━━ DATA TO PROCESS ━━

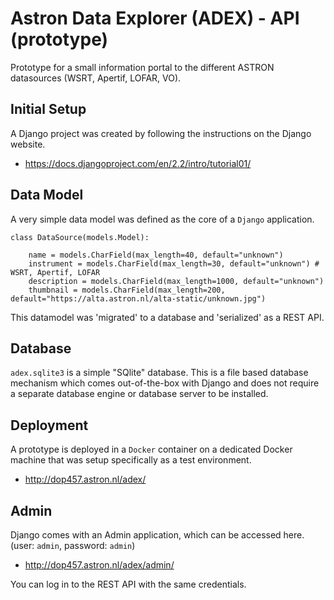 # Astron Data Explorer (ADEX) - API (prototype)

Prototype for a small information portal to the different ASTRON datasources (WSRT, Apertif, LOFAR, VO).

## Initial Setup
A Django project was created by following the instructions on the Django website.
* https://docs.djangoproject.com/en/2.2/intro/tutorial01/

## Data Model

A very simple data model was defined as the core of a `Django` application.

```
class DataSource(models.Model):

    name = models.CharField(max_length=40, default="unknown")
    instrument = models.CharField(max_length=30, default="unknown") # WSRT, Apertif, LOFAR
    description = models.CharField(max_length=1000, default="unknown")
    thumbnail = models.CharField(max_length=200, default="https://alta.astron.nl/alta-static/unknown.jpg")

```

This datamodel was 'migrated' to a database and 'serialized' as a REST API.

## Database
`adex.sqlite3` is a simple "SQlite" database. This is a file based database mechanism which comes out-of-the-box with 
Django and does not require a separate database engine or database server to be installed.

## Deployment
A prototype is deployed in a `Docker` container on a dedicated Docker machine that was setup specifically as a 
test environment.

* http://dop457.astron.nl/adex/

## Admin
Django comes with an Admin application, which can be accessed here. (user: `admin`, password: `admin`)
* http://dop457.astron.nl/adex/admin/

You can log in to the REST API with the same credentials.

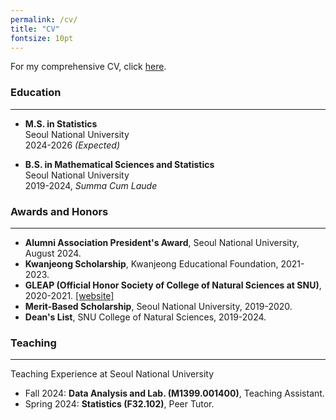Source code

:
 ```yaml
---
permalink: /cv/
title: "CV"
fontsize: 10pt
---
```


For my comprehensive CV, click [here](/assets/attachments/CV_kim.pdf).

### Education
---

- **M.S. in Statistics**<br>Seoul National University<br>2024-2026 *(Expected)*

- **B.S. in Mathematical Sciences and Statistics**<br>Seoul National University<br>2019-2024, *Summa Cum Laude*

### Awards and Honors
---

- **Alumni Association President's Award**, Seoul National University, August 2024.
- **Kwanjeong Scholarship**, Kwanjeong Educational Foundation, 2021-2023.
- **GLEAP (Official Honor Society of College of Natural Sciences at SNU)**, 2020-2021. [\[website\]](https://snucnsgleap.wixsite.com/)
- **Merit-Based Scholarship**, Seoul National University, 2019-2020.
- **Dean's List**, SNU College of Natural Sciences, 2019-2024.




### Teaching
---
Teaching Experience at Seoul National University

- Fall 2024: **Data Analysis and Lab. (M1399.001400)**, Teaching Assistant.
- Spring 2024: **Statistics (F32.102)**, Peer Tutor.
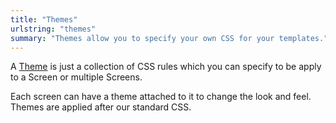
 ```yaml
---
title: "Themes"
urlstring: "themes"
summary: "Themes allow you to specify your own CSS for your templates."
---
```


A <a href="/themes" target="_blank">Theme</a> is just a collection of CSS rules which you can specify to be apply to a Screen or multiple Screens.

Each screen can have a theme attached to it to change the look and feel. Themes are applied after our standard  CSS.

━━━

- WHAT THE TASK ASKS
In the records above, locate every line with the string "Natural" and copy it.

- TASK ANSWER
- **GLEAP (Official Honor Society of College of Natural Sciences at SNU)**, 2020-2021. [\[website\]](https://snucnsgleap.wixsite.com/)
- **Dean's List**, SNU College of Natural Sciences, 2019-2024.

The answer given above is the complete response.